Assignment — Repeat only the lines below that run from the line with "KillSignal=SIGINT" to the line with "9 = 7 + 2x1<sup>2</sup><br>", ends included; skip every picture.
── Data to process ──
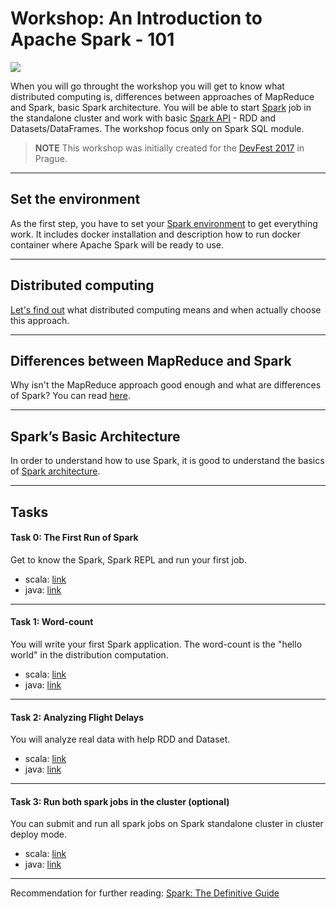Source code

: # Workshop: An Introduction to Apache Spark - 101    
![](http://spark.apache.org/docs/latest/img/spark-logo-hd.png)
  
   When you will go throught the workshop you will get to know what distributed computing is, differences between approaches of MapReduce and Spark, basic Spark architecture. You will be able to start [Spark](https://spark.apache.org/) job in the standalone cluster and work with basic [Spark API](https://spark.apache.org/docs/latest/api/scala/index.html) - RDD and Datasets/DataFrames. The workshop focus only on Spark SQL module.
> **NOTE** This workshop was initially created for the [DevFest 2017](https://2017.devfest.cz/speakers/42) in Prague.
___

## Set the environment
  As the first step, you have to set your [Spark environment](environment.md) to get everything work. It includes docker installation and description how to run docker container where Apache Spark will be ready to use.
___

## Distributed computing
  [Let's find out](distribution.md) what distributed computing means and when actually choose this approach.
___
## Differences between MapReduce and Spark
  Why isn't the MapReduce approach good enough and what are differences of Spark? You can read [here](mapreduce.md).
___

## Spark’s Basic Architecture
  In order to understand how to use Spark, it is good to understand the basics of [Spark architecture](architecture.md).
___

## Tasks

#### Task 0: The First Run of Spark
  Get to know the Spark, Spark REPL and run your first job.
  * scala: [link](scala/task0-firstrun/README.md)
  * java: [link](java/task0-firstrun/README.md)
___

#### Task 1: Word-count
  You will write your first Spark application. The word-count is the "hello world" in the distribution computation.
  * scala: [link](scala/task1-wordcount/README.md)
  * java: [link](java/task1-wordcount/README.md)
___

#### Task 2: Analyzing Flight Delays
  You will analyze real data with help RDD and Dataset.
  * scala: [link](scala/task2-flights/README.md)
  * java: [link](java/task2-flights/README.md)
___

#### Task 3: Run both spark jobs in the cluster (optional)
  You can submit and run all spark jobs on Spark standalone cluster in cluster deploy mode.
  * scala: [link](scala/task3/README.md)
  * java: [link](java/task3/README.md)
___

Recommendation for further reading: [Spark: The Definitive Guide](http://shop.oreilly.com/product/0636920034957.do)
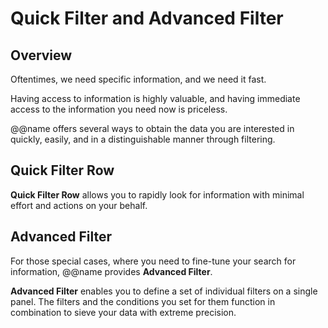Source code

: # Quick Filter and Advanced Filter

## Overview

Oftentimes, we need specific information, and we need it fast.  

Having access to information is highly valuable, and having immediate access to the information you need now is priceless.  

 @@name offers several ways to obtain the data you are interested in quickly, easily, and in a distinguishable manner through filtering.  

 ## Quick Filter Row

**Quick Filter Row** allows you to rapidly look for information with minimal effort and actions on your behalf.  




 ## Advanced Filter

For those special cases, where you need to fine-tune your search for information, @@name provides **Advanced Filter**.  

**Advanced Filter** enables you to define a set of individual filters on a single panel. 
The filters and the conditions you set for them function in combination to sieve your data with extreme precision.  

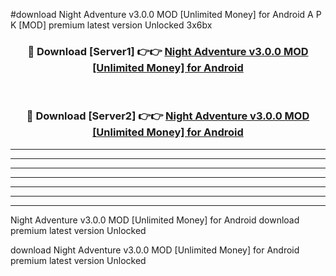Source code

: #download Night Adventure v3.0.0 MOD [Unlimited Money] for Android A P K [MOD] premium latest version Unlocked 3x6bx 



<div align="center">
<h3>🔴 Download [Server1] 👉👉 <a href="https://apkdownload3.web.app/">Night Adventure v3.0.0 MOD [Unlimited Money] for Android</a></h3><br>

<h3>🔴 Download [Server2] 👉👉 <a href="https://apkdownload3.web.app/">Night Adventure v3.0.0 MOD [Unlimited Money] for Android</a></h3>
</div>





----------------------------------------------------------

----------------------------------------------------------

----------------------------------------------------------

----------------------------------------------------------

----------------------------------------------------------

----------------------------------------------------------

----------------------------------------------------------

Night Adventure v3.0.0 MOD [Unlimited Money] for Android download premium latest version Unlocked

download Night Adventure v3.0.0 MOD [Unlimited Money] for Android premium latest version Unlocked
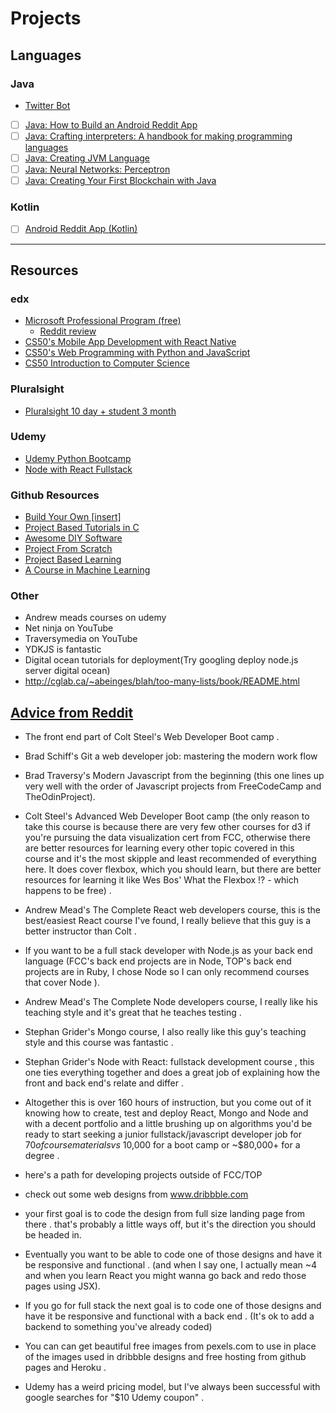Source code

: # Projects

## Languages

### Java
* [Twitter Bot](https://github.com/tibbsm/JavaTwitterBot)
* [ ] [Java: How to Build an Android Reddit App](https://www.youtube.com/playlist?list=PLgCYzUzKIBE9HUJU-upNvl3TRVAo9W47y)
* [ ] [Java: Crafting interpreters: A handbook for making programming languages](http://www.craftinginterpreters.com/)
* [ ] [Java: Creating JVM Language](http://jakubdziworski.github.io/categories.html#Enkel-ref)
* [ ] [Java: Neural Networks: Perceptron](https://www.youtube.com/watch?v=ntKn5TPHHAk&feature=youtu.be)
* [ ] [Java: Creating Your First Blockchain with Java](https://medium.com/programmers-blockchain/create-simple-blockchain-java-tutorial-from-scratch-6eeed3cb03fa)

### Kotlin
* [ ] [Android Reddit App (Kotlin)](https://android.jlelse.eu/learn-kotlin-while-developing-an-android-app-introduction-567e21ff9664)
***

## Resources
### edx
* [Microsoft Professional Program (free)](https://www.edx.org/microsoft-professional-program-entry-level-software)
  * [Reddit review](https://www.reddit.com/r/cscareerquestions/comments/8lligp/after_about_a_week_or_two_of_job_searching_i_just)
* [CS50's Mobile App Development with React Native](https://www.edx.org/course/cs50s-mobile-app-development-with-react-native-mobile?utm_source=email&utm_medium=partner-marketing&utm_content=email-harvardx-cs50&utm_campaign=harvardx)
* [CS50's Web Programming with Python and JavaScript](https://www.edx.org/course/cs50s-web-programming-with-python-and-javascript-web)
* [CS50 Introduction to Computer Science](https://www.edx.org/course/cs50s-introduction-computer-science-harvardx-cs50x)


### Pluralsight
* [Pluralsight 10 day + student 3 month](https://my.visualstudio.com/Benefits?wt.mc_id=o~msft~vscom~devessentials-hero~mt689&campaign=o~msft~vscom~devessentials-hero~mt689)

### Udemy
* [Udemy Python Bootcamp](https://www.udemy.com/python-for-data-structures-algorithms-and-interviews/learn/v4/content)
* [Node with React Fullstack](https://www.udemy.com/node-with-react-fullstack-web-development/)

### Github Resources
* [Build Your Own [insert]](https://github.com/danistefanovic/build-your-own-x#build-your-own-game)
* [Project Based Tutorials in C](https://github.com/rby90/Project-Based-Tutorials-in-C)
* [Awesome DIY Software](https://github.com/cweagans/awesome-diy-software)
* [Project From Scratch](https://github.com/AlgoryL/Projects-from-Scratch)
* [Project Based Learning](https://github.com/tuvtran/project-based-learning)
* [A Course in Machine Learning](http://ciml.info/?utm_source=hackernewsletter&utm_medium=email&utm_term=data)

### Other
* Andrew meads courses on udemy
* Net ninja on YouTube
* Traversymedia on YouTube
* YDKJS is fantastic
* Digital ocean tutorials for deployment(Try googling deploy node.js server digital ocean)
* http://cglab.ca/~abeinges/blah/too-many-lists/book/README.html

## [Advice from Reddit](https://www.reddit.com/r/learnprogramming/comments/7srdqb/udemy_recommendations/)
* The front end part of Colt Steel's Web Developer Boot camp .
* Brad Schiff's Git a web developer job: mastering the modern work flow
* Brad Traversy's Modern Javascript from the beginning (this one lines up very well with the order of Javascript projects from FreeCodeCamp and TheOdinProject).
* Colt Steel's Advanced Web Developer Boot camp (the only reason to take this course is because there are very few other courses for d3 if you're pursuing the data visualization cert from FCC, otherwise there are better resources for learning every other topic covered in this course and it's the most skipple and least recommended of everything here. It does cover flexbox, which you should learn, but there are better resources for learning it like Wes Bos' What the Flexbox !? - which happens to be free) .
* Andrew Mead's The Complete React web developers course, this is the best/easiest React course I've found, I really believe that this guy is a better instructor than Colt .
* If you want to be a full stack developer with Node.js as your back end language (FCC's back end projects are in Node, TOP's back end projects are in Ruby, I chose Node so I can only recommend courses that cover Node ).
* Andrew Mead's The Complete Node developers course, I really like his teaching style and it's great that he teaches testing .
* Stephan Grider's Mongo course, I also really like this guy's teaching style and this course was fantastic .
* Stephan Grider's Node with React: fullstack development course , this one ties everything together and does a great job of explaining how the front and back end's relate and differ .

* Altogether this is over 160 hours of instruction, but you come out of it knowing how to create, test and deploy React, Mongo and Node and with a decent portfolio and a little brushing up on algorithms you'd be ready to start seeking a junior fullstack/javascript developer job for $70 of course materials vs ~$10,000 for a boot camp or ~$80,000+ for a degree .

* here's a path for developing projects outside of FCC/TOP

* check out some web designs from www.dribbble.com

* your first goal is to code the design from full size landing page from there . that's probably a little ways off, but it's the direction you should be headed in.

* Eventually you want to be able to code one of those designs and have it be responsive and functional . (and when I say one, I actually mean ~4 and when you learn React you might wanna go back and redo those pages using JSX).

* If you go for full stack the next goal is to code one of those designs and have it be responsive and functional with a back end . (It's ok to add a backend to something you've already coded)

* You can can get beautiful free images from pexels.com to use in place of the images used in dribbble designs and free hosting from github pages and Heroku .

* Udemy has a weird pricing model, but I've always been successful with google searches for "$10 Udemy coupon" .
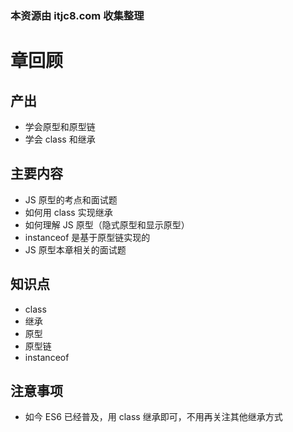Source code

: ### 本资源由 itjc8.com 收集整理
# 章回顾

## 产出

- 学会原型和原型链
- 学会 class 和继承

## 主要内容

- JS 原型的考点和面试题
- 如何用 class 实现继承
- 如何理解 JS 原型（隐式原型和显示原型）
- instanceof 是基于原型链实现的
- JS 原型本章相关的面试题

## 知识点

- class
- 继承
- 原型
- 原型链
- instanceof

## 注意事项

- 如今 ES6 已经普及，用 class 继承即可，不用再关注其他继承方式
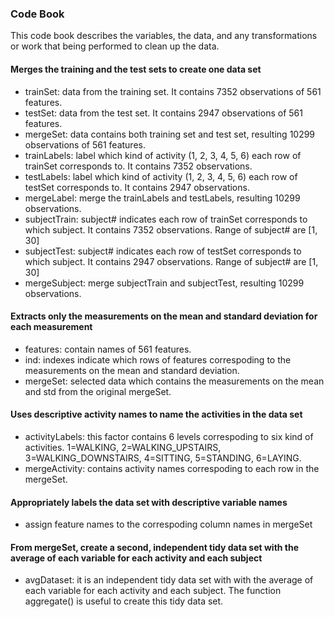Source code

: ### Code Book

This code book describes the variables, the data, and any transformations or work that being performed to clean up the data.


####  Merges the training and the test sets to create one data set
* trainSet: data from the training set. It contains 7352 observations of 561 features.
* testSet: data from the test set. It contains 2947 observations of 561 features. 
* mergeSet: data contains both training set and test set, resulting 10299 observations of 561 features.
* trainLabels: label which kind of activity (1, 2, 3, 4, 5, 6) each row of trainSet corresponds to. It contains 7352 observations. 
* testLabels: label which kind of activity (1, 2, 3, 4, 5, 6) each row of testSet corresponds to. It contains 2947 observations. 
* mergeLabel: merge the trainLabels and testLabels, resulting 10299 observations.
* subjectTrain: subject# indicates each row of trainSet corresponds to  which subject. It contains 7352 observations. Range of subject# are [1, 30]
* subjectTest: subject# indicates each row of testSet corresponds to  which subject. It contains 2947 observations. Range of subject# are [1, 30]
* mergeSubject: merge subjectTrain and subjectTest, resulting 10299 observations.


#### Extracts only the measurements on the mean and standard deviation for each measurement
* features: contain names of 561 features.
* ind: indexes indicate which rows of features correspoding to the measurements on the mean and  standard deviation.
* mergeSet: selected data which contains the measurements on the mean and std from the original mergeSet. 


#### Uses descriptive activity names to name the activities in the data set
* activityLabels: this factor contains 6 levels correspoding to six kind of activities. 1=WALKING, 2=WALKING_UPSTAIRS, 3=WALKING_DOWNSTAIRS, 4=SITTING, 5=STANDING, 6=LAYING.
* mergeActivity: contains activity names correspoding to each row in the mergeSet.


#### Appropriately labels the data set with descriptive variable names
* assign feature names to the correspoding column names in mergeSet

#### From mergeSet, create a second, independent tidy data set with the average of each variable for each activity and each subject 
* avgDataset: it is an independent tidy data set with with the average of each variable for each activity and each subject. The function aggregate() is useful to create this tidy data set.

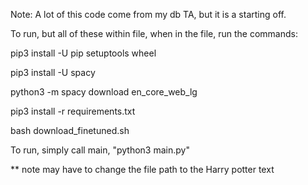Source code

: Note: A lot of this code come from my db TA, but it is a starting off.


To run, but all of these within file, when in the file, run the commands:


pip3 install -U pip setuptools wheel

pip3 install -U spacy

python3 -m spacy download en_core_web_lg

pip3 install -r requirements.txt

bash download_finetuned.sh



To run, simply call main, "python3 main.py"

** note may have to change the file path to the Harry potter text
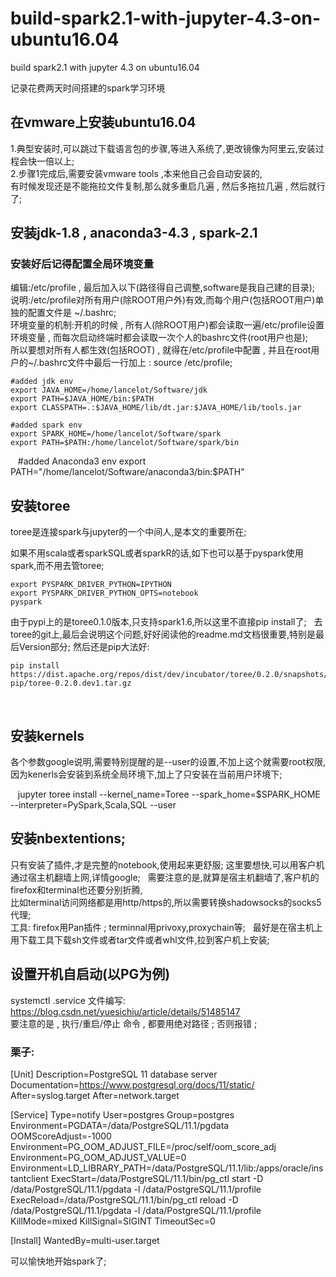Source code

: # build-spark2.1-with-jupyter-4.3-on-ubuntu16.04
build spark2.1 with jupyter 4.3 on ubuntu16.04

记录花费两天时间搭建的spark学习环境

## 在vmware上安装ubuntu16.04 
1.典型安装时,可以跳过下载语言包的步骤,等进入系统了,更改镜像为阿里云,安装过程会快一倍以上;  
2.步骤1完成后,需要安装vmware tools ,本来他自己会自动安装的,  
有时候发现还是不能拖拉文件复制,那么就多重启几遍 , 然后多拖拉几遍 , 然后就行了;

## 安装jdk-1.8 , anaconda3-4.3 , spark-2.1
### 安装好后记得配置全局环境变量
编辑:/etc/profile , 最后加入以下(路径得自己调整,software是我自己建的目录);  
说明:/etc/profile对所有用户(除ROOT用户外)有效,而每个用户(包括ROOT用户)单独的配置文件是 ~/.bashrc;  
环境变量的机制:开机的时候 , 所有人(除ROOT用户)都会读取一遍/etc/profile设置环境变量 , 而每次启动终端时都会读取一次个人的bashrc文件(root用户也是);  
所以要想对所有人都生效(包括ROOT) , 就得在/etc/profile中配置 , 并且在root用户的~/.bashrc文件中最后一行加上 : source /etc/profile;  

    #added jdk env
    export JAVA_HOME=/home/lancelot/Software/jdk
    export PATH=$JAVA_HOME/bin:$PATH 
    export CLASSPATH=.:$JAVA_HOME/lib/dt.jar:$JAVA_HOME/lib/tools.jar 

    #added spark env
    export SPARK_HOME=/home/lancelot/Software/spark
    export PATH=$PATH:/home/lancelot/Software/spark/bin

    #added Anaconda3 env
    export PATH="/home/lancelot/Software/anaconda3/bin:$PATH"

## 安装toree
toree是连接spark与jupyter的一个中间人,是本文的重要所在;  

如果不用scala或者sparkSQL或者sparkR的话,如下也可以基于pyspark使用spark,而不用去管toree;   

    export PYSPARK_DRIVER_PYTHON=IPYTHON
    export PYSPARK_DRIVER_PYTHON_OPTS=notebook
    pyspark
    
由于pypi上的是toree0.1.0版本,只支持spark1.6,所以这里不直接pip install了;  
去toree的git上,最后会说明这个问题,好好阅读他的readme.md文档很重要,特别是最后Version部分;
然后还是pip大法好:  

    pip install https://dist.apache.org/repos/dist/dev/incubator/toree/0.2.0/snapshots/dev1/toree-pip/toree-0.2.0.dev1.tar.gz
    
## 安装kernels
各个参数google说明,需要特别提醒的是--user的设置,不加上这个就需要root权限,因为kenerls会安装到系统全局环境下,加上了只安装在当前用户环境下;

    jupyter toree install --kernel_name=Toree --spark_home=$SPARK_HOME --interpreter=PySpark,Scala,SQL --user

## 安装nbextentions;
只有安装了插件,才是完整的notebook,使用起来更舒服;
这里要想快,可以用客户机通过宿主机翻墙上网,详情google;  
需要注意的是,就算是宿主机翻墙了,客户机的firefox和terminal也还要分别折腾,  
比如terminal访问网络都是用http/https的,所以需要转换shadowsocks的socks5代理;  
工具: firefox用Pan插件 ; terminnal用privoxy,proxychain等;  
最好是在宿主机上用下载工具下载sh文件或者tar文件或者whl文件,拉到客户机上安装;


## 设置开机自启动(以PG为例) 
systemctl .service 文件编写: https://blog.csdn.net/yuesichiu/article/details/51485147  
要注意的是 , 执行/重启/停止 命令 , 都要用绝对路径 ; 否则报错 ; 
### 栗子: 
[Unit]
Description=PostgreSQL 11 database server
Documentation=https://www.postgresql.org/docs/11/static/
After=syslog.target
After=network.target

[Service]
Type=notify
User=postgres
Group=postgres
Environment=PGDATA=/data/PostgreSQL/11.1/pgdata
OOMScoreAdjust=-1000
Environment=PG_OOM_ADJUST_FILE=/proc/self/oom_score_adj
Environment=PG_OOM_ADJUST_VALUE=0
Environment=LD_LIBRARY_PATH=/data/PostgreSQL/11.1/lib:/apps/oracle/instantclient
ExecStart=/data/PostgreSQL/11.1/bin/pg_ctl start -D /data/PostgreSQL/11.1/pgdata -l /data/PostgreSQL/11.1/profile
ExecReload=/data/PostgreSQL/11.1/bin/pg_ctl reload -D /data/PostgreSQL/11.1/pgdata -l /data/PostgreSQL/11.1/profile
KillMode=mixed
KillSignal=SIGINT
TimeoutSec=0

[Install]
WantedBy=multi-user.target










可以愉快地开始spark了;

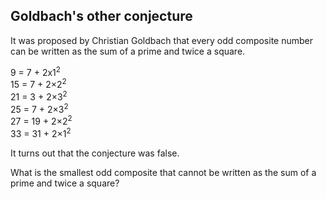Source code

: ## Goldbach&apos;s other conjecture

It was proposed by Christian Goldbach that every odd composite number can be written as the sum of a prime and twice a square.

9 = 7 + 2x1<sup>2</sup><br>
15 = 7 + 2&#xD7;2<sup>2</sup><br>
21 = 3 + 2&#xD7;3<sup>2</sup><br>
25 = 7 + 2&#xD7;3<sup>2</sup><br>
27 = 19 + 2&#xD7;2<sup>2</sup><br>
33 = 31 + 2&#xD7;1<sup>2</sup>

It turns out that the conjecture was false.

What is the smallest odd composite that cannot be written as the sum of a prime and twice a square?
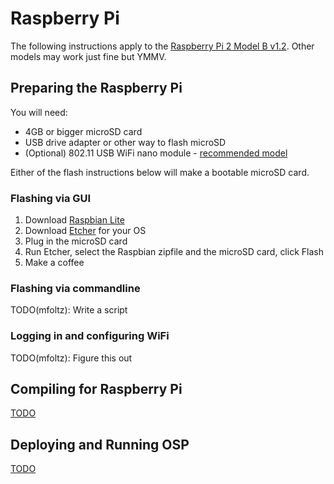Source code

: # Raspberry Pi

The following instructions apply to
the
[Raspberry Pi 2 Model B v1.2](https://www.raspberrypi.org/products/raspberry-pi-2-model-b/).
Other models may work just fine but YMMV.

## Preparing the Raspberry Pi

You will need:

* 4GB or bigger microSD card
* USB drive adapter or other way to flash microSD
* (Optional) 802.11 USB WiFi nano module - [recommended model](https://www.adafruit.com/product/814)

Either of the flash instructions below will make a bootable microSD card.

### Flashing via GUI

1. Download [Raspbian Lite](https://www.raspberrypi.org/downloads/raspbian/)
2. Download [Etcher](https://etcher.io/) for your OS
3. Plug in the microSD card
4. Run Etcher, select the Raspbian zipfile and the microSD card, click Flash
5. Make a coffee

### Flashing via commandline

TODO(mfoltz): Write a script

### Logging in and configuring WiFi

TODO(mfoltz): Figure this out

## Compiling for Raspberry Pi

[TODO](https://bugs.chromium.org/p/openscreen/issues/detail?id=18)

## Deploying and Running OSP

[TODO](https://bugs.chromium.org/p/openscreen/issues/detail?id=18)
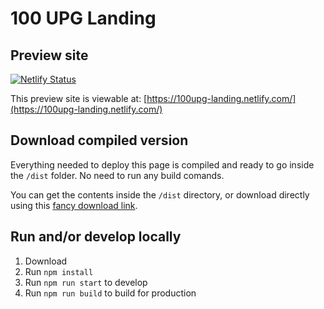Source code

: # 100 UPG Landing

## Preview site

[![Netlify Status](https://api.netlify.com/api/v1/badges/b3354cc6-8c73-4f85-addf-35cd2c1875a6/deploy-status)](https://app.netlify.com/sites/100upg-landing/deploys)

This preview site is viewable at: [https://100upg-landing.netlify.com/](https://100upg-landing.netlify.com/)

## Download compiled version

Everything needed to deploy this page is compiled and ready to go inside the `/dist` folder. No need to run any build comands.

You can get the contents inside the `/dist` directory, or download directly using this [fancy download link](https://minhaskamal.github.io/DownGit/#/home?url=https://github.com/frontiersusa/100upg-landing/tree/master/dist).

## Run and/or develop locally

1. Download
2. Run `npm install`
3. Run `npm run start` to develop
4. Run `npm run build` to build for production
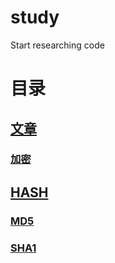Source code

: # study
 Start researching code

# 目录

## [文章](./Articles)
### [加密](./Articles/加密)

## [HASH](./HASH)
### [MD5](./HASH/MD5)
### [SHA1](./HASH/SHA1)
───
Response area —
KillSignal=SIGINT
TimeoutSec=0

[Install]
WantedBy=multi-user.target










可以愉快地开始spark了;

Source code

: ## Goldbach&apos;s other conjecture

It was proposed by Christian Goldbach that every odd composite number can be written as the sum of a prime and twice a square.

9 = 7 + 2x1<sup>2</sup><br>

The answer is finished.